**Task goal**
Every line in the listing below that holds the word "point" should be returned.

Data in this exercise Start Marker

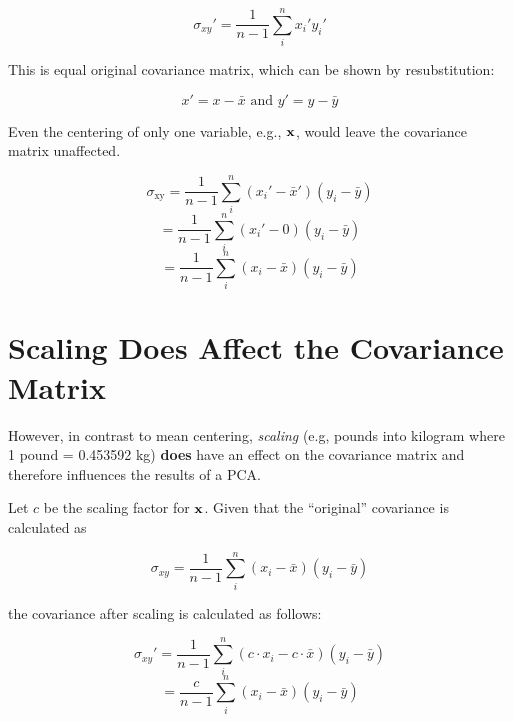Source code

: \documentclass[fleqn]{article}
\begin{document}
\begin{equation} \sigma_{xy}' = \frac{1}{n-1} \sum_{i}^{n} x_i' y_i'   \end{equation} 


\noindent This is equal original covariance matrix, which can be shown by resubstitution:

\begin{equation} x' = x - \bar{x} \text{ and } y' = y - \bar{y} \end{equation}

\noindent Even the centering of only one variable,  e.g., $\bf{x}$,  would leave the covariance matrix unaffected. 

\begin{equation} \sigma_{\text{xy}} = \frac{1}{n-1} \sum_{i}^{n} (x_i' - \bar{x}')(y_i - \bar{y})   \end{equation}
\begin{equation}  =  \frac{1}{n-1} \sum_{i}^{n} (x_i' - 0)(y_i - \bar{y})   \end{equation}
\begin{equation}  =  \frac{1}{n-1} \sum_{i}^{n} (x_i - \bar{x})(y_i - \bar{y})   \end{equation}



\section{Scaling Does Affect the Covariance Matrix}
\label{scalingofvariablesdoesaffectthecovariancematrix}

However, in contrast to mean centering, \emph{scaling} (e.g, pounds into kilogram where 1 pound = 0.453592 kg) \textbf{does} have an effect on the covariance matrix and therefore influences the results of a PCA.

\noindent Let $c$ be the scaling factor for $\bf{x}$. Given that the ``original'' covariance is calculated as

\begin{equation} \sigma_{xy} = \frac{1}{n-1} \sum_{i}^{n} (x_i - \bar{x})(y_i - \bar{y})   \end{equation}

\noindent the covariance after scaling is calculated as follows:

\begin{equation} \sigma_{xy}' = \frac{1}{n-1} \sum_{i}^{n} (c \cdot x_i - c \cdot  \bar{x})(y_i - \bar{y})   \end{equation}
\begin{equation} =  \frac{c}{n-1} \sum_{i}^{n} (x_i -   \bar{x})(y_i - \bar{y})   \end{equation}
\end{document}
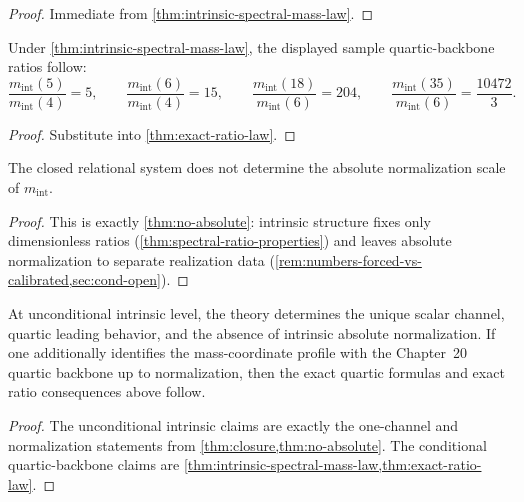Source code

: \begin{proof}
Immediate from \cref{thm:intrinsic-spectral-mass-law}.
\end{proof}

\begin{corollary}
\label{cor:sample-exact-ratio-predictions}
Under \cref{thm:intrinsic-spectral-mass-law}, the displayed sample
quartic-backbone ratios follow:
\[
  \frac{m_{\mathrm{int}}(5)}{m_{\mathrm{int}}(4)}=5,
  \qquad
  \frac{m_{\mathrm{int}}(6)}{m_{\mathrm{int}}(4)}=15,
  \qquad
  \frac{m_{\mathrm{int}}(18)}{m_{\mathrm{int}}(6)}=204,
  \qquad
  \frac{m_{\mathrm{int}}(35)}{m_{\mathrm{int}}(6)}=\frac{10472}{3}.
\]
\end{corollary}

\begin{proof}
Substitute into
\cref{thm:exact-ratio-law}.
\end{proof}

\begin{theorem}
\label{thm:normalization-obstruction-final}
The closed relational system does not determine the absolute normalization
scale of \(m_{\mathrm{int}}\).
\end{theorem}

\begin{proof}
This is exactly
\cref{thm:no-absolute}:
intrinsic structure fixes only dimensionless ratios
(\cref{thm:spectral-ratio-properties}) and leaves absolute normalization to
separate realization data
(\cref{rem:numbers-forced-vs-calibrated,sec:cond-open}).
\end{proof}

\begin{corollary}
\label{cor:complete-intrinsic-prediction-content}
At unconditional intrinsic level, the theory determines the unique
scalar channel, quartic leading behavior, and the absence of intrinsic
absolute normalization.
If one additionally identifies the mass-coordinate profile with the
Chapter~20 quartic backbone up to normalization, then the exact
quartic formulas and exact ratio consequences above follow.
\end{corollary}

\begin{proof}
The unconditional intrinsic claims are exactly the one-channel and
normalization statements from
\cref{thm:closure,thm:no-absolute}.
The conditional quartic-backbone claims are
\cref{thm:intrinsic-spectral-mass-law,thm:exact-ratio-law}.
\end{proof}

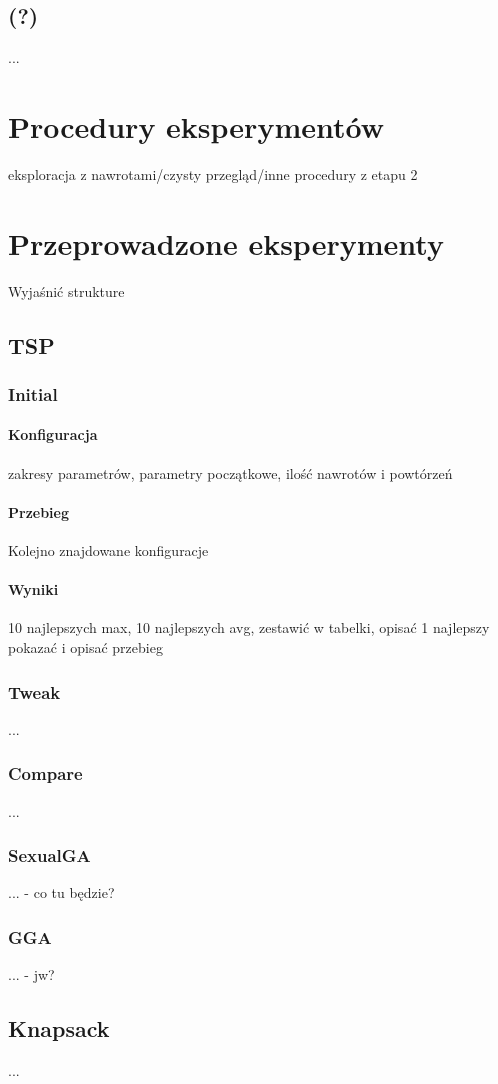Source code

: \documentclass[twoside]{iisthesis}
\begin{document}
\subsection{(?)}
...
\section{Procedury eksperymentów}
eksploracja z nawrotami/czysty przegląd/inne procedury z etapu 2
\section{Przeprowadzone eksperymenty}
Wyjaśnić strukture
\subsection{TSP}
\subsubsection{Initial}
\paragraph{Konfiguracja}
zakresy parametrów, parametry początkowe, ilość nawrotów i powtórzeń
\paragraph{Przebieg}
Kolejno znajdowane konfiguracje
\paragraph{Wyniki}
10 najlepszych max, 10 najlepszych avg, zestawić w tabelki, opisać
1 najlepszy pokazać i opisać przebieg
\subsubsection{Tweak}
...
\subsubsection{Compare}
...
\subsubsection{SexualGA}
... - co tu będzie?
\subsubsection{GGA}
... - jw?
\subsection{Knapsack}
...
\end{document}
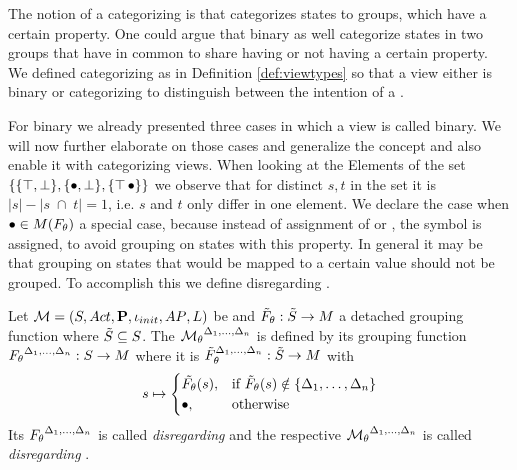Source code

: \documentclass[preview]{standalone}
\begin{document}
The notion of a categorizing \viewN is that categorizes states to groups, which have a certain property. One could argue that binary \viewsN as well categorize states in two groups that have in common to share having or not having a certain property. We defined categorizing \viewsN as in Definition \ref{def:viewtypes} so that a view either is binary or categorizing to distinguish between the intention of a \viewN.

For binary \view we already presented three cases in which a view is called binary. We will now further elaborate on those cases and generalize the concept and also enable it with categorizing views. When looking at the Elements of the set $\{\{{\top}, {\bot}\}, \{{\bullet}, {\bot}\}, \{{\top}\, {\bullet}\}\}$ we observe that for distinct $s,t$ in the set it is $|s|-|s \; \cap \; t| = 1$, i.e. $s$ and $t$ only differ in one element. We declare the case when ${\bullet} \in M({F_{{\theta}}})$ a special case, because instead of assignment of \hasppty or \notppty, the symbol \remelem is assigned, to avoid grouping on states with this property. In general it may be that grouping on states that would be mapped to a certain value should not be grouped. To accomplish this we define disregarding \viewsN.

\begin{definition}
	Let ${{{\mathcal{M}}}} = {{({S}, {Act}, {\textbf{P}}, {\iota_{init}}, {AP}, {L})}}$ be \achgphN and ${\tilde{F}_{{\theta}}} : {\tilde{{S}}} \to {\ensuremath{{M}}}$ a detached grouping function where ${\tilde{{S}}} \subseteq {S}$. The \viewN ${{{{\mathcal{M}}}}_{{\theta}}}^{{{\Delta}_1, \dots, {\Delta}_n}}$ is defined by its grouping function ${F_{{\theta}}}^{{{\Delta}_1, \dots, {\Delta}_n}} : {S} \to {\ensuremath{{M}}}$ where it is ${\tilde{F}_{{\theta}}}^{{{\Delta}_1, \dots, {\Delta}_n}} : {\tilde{{S}}} \to {\ensuremath{{M}}}$ with
	\[
	\state \mapsto
	\begin{cases}
		\tilde\grpfct(\state),				& \text{if } \grpfctsub(\state) \notin \{\disregardelements\} \\ 		\remelem,          	& \text{otherwise}
	\end{cases}
	\]
	Its \grpfctN ${F_{{\theta}}}^{{{\Delta}_1, \dots, {\Delta}_n}}$ is called \grpfct \emph{disregarding} \disregardelements and the respective \viewN ${{{{\mathcal{M}}}}_{{\theta}}}^{{{\Delta}_1, \dots, {\Delta}_n}}$ is called \view \emph{disregarding} \disregardelements. 
\end{definition}
\end{document}

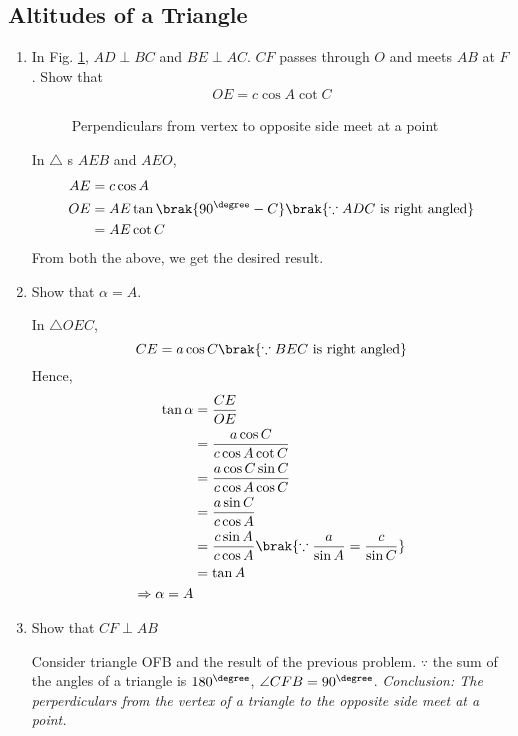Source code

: \subsection{Altitudes of a Triangle}
\renewcommand{\theequation}{\theenumi}
\begin{enumerate}[label=\arabic*.,ref=\thesubsection.\theenumi]
\item
	In Fig. \ref{ch3_perp_triang}, $AD \perp BC$ and $BE \perp AC$. $CF$ passes through $O$ and meets
	$AB$ at $F$.  	
	Show that 
	\begin{align}
	OE = c \cos A \cot C
	\end{align}

	\begin{figure}[!ht]
		\begin{center}
			
			\resizebox{\columnwidth}{!}{}
		\end{center}
		\caption{Perpendiculars from vertex to opposite side meet at a point}
		\label{ch3_perp_triang}	
	\end{figure}
%
\solution In $\triangle$ s $AEB$ and $AEO$,
%
\begin{align}
AE &= c \cos A \\
OE &= AE \tan \brak{90^{\degree} - C} \brak{\because ADC \text{ is right angled}} \\
&= AE \cot C
\end{align}
%
From both the above, we get the desired result.
%
\item
	Show that $\alpha = A$.

\solution In $\triangle OEC$,
%
\begin{equation}
CE = a \cos C \brak{\because BEC \text{ is right angled}}
\end{equation}
%
Hence,
%
\begin{equation}
\begin{split}
\tan \alpha &= \frac{CE}{OE} \\
&=  \frac{a \cos C}{c \cos A \cot C} \\
&=  \frac{a \cos C \sin C}{c \cos A \cos C} \\
&= \frac{a \sin C}{c \cos A } \\
&= \frac{c \sin A}{c \cos A } \brak{\because \frac{a}{\sin A} = \frac{c}{\sin C}}\\
&= \tan A\\
\Rightarrow \alpha = A
\end{split}
\end{equation}
%
\item
	Show that $CF \perp AB$

\solution Consider triangle OFB and the result of the previous problem.  $\because$ the sum of the angles of a triangle is $180^{\degree}$, $\angle CFB = 90^{\degree}$.
{\em Conclusion: The perperdiculars from the vertex of a triangle to the opposite side meet at a point.}
\end{enumerate}
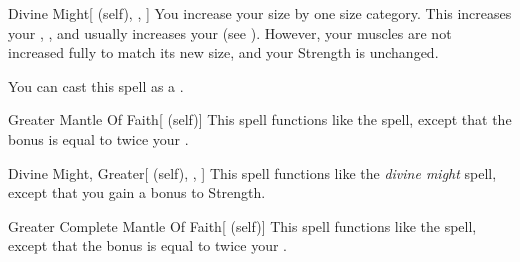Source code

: \lowercase{\hypertarget{spell:Divine Might}{}}\label{spell:Divine Might}
\begin{attuneability}[\nth{3}]{\hypertarget{spell:Divine Might}{Divine Might}}[ (self), , ]
You increase your size by one size category.
This increases your , , and usually increases your  (see ).
However, your muscles are not increased fully to match its new size, and your Strength is unchanged.

You can cast this spell as a .
\end{attuneability}
\vspace{0.25em}



\lowercase{\hypertarget{spell:Greater Mantle Of Faith}{}}\label{spell:Greater Mantle Of Faith}
\begin{attuneability}[\nth{4}]{\hypertarget{spell:Greater Mantle Of Faith}{Greater Mantle Of Faith}}[ (self)]
This spell functions like the  spell, except that the bonus is equal to twice your .
\end{attuneability}
\vspace{0.25em}



\lowercase{\hypertarget{spell:Divine Might, Greater}{}}\label{spell:Divine Might, Greater}
\begin{attuneability}[\nth{5}]{\hypertarget{spell:Divine Might, Greater}{Divine Might, Greater}}[ (self), , ]
This spell functions like the \textit{divine might} spell, except that you gain a  bonus to Strength.
\end{attuneability}
\vspace{0.25em}



\lowercase{\hypertarget{spell:Greater Complete Mantle Of Faith}{}}\label{spell:Greater Complete Mantle Of Faith}
\begin{attuneability}[\nth{5}]{\hypertarget{spell:Greater Complete Mantle Of Faith}{Greater Complete Mantle Of Faith}}[ (self)]
This spell functions like the  spell, except that the bonus is equal to twice your .
\end{attuneability}
\vspace{0.25em}



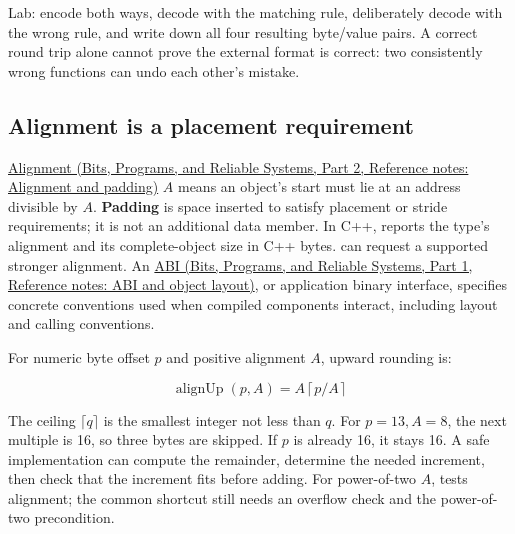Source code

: Lab: encode  both ways, decode with the matching rule, deliberately decode with the wrong rule, and write down all four resulting byte/value pairs. A correct round trip alone cannot prove the external format is correct: two consistently wrong functions can undo each other's mistake.

\subsection{Alignment is a placement requirement}\label{05-engine-i-ch002-alignment-is-a-placement-requirement}

\hypertarget{05-engine-i-ch002-alignment-is-a-placement-requirement}{}

\href{../01-Bits-Programs-and-Reliable-Systems-P02/main.pdf\#nameddest=appendix-a1f7c53b4742}{Alignment (Bits, Programs, and Reliable Systems, Part 2, Reference notes: Alignment and padding)} \(A\) means an object's start must lie at an address divisible by \(A\). \textbf{Padding} is space inserted to satisfy placement or stride requirements; it is not an additional data member. In C++,  reports the type's alignment and  its complete-object size in C++ bytes.  can request a supported stronger alignment. An \href{../01-Bits-Programs-and-Reliable-Systems-P01/main.pdf\#nameddest=appendix-c4ac6bb0fff8}{ABI (Bits, Programs, and Reliable Systems, Part 1, Reference notes: ABI and object layout)}, or application binary interface, specifies concrete conventions used when compiled components interact, including layout and calling conventions.

For numeric byte offset \(p\) and positive alignment \(A\), upward rounding is:

\[
\operatorname{alignUp}(p,A)=A\left\lceil p/A\right\rceil
\]

The ceiling \(\lceil q\rceil\) is the smallest integer not less than \(q\). For \(p=13,A=8\), the next multiple is 16, so three bytes are skipped. If \(p\) is already 16, it stays 16. A safe implementation can compute the remainder, determine the needed increment, then check that the increment fits before adding. For power-of-two \(A\),  tests alignment; the common  shortcut still needs an overflow check and the power-of-two precondition.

Data in this exercise End Marker

**Solved exercise**
		\caption{Perpendiculars from vertex to opposite side meet at a point}
{\em Conclusion: The perperdiculars from the vertex of a triangle to the opposite side meet at a point.}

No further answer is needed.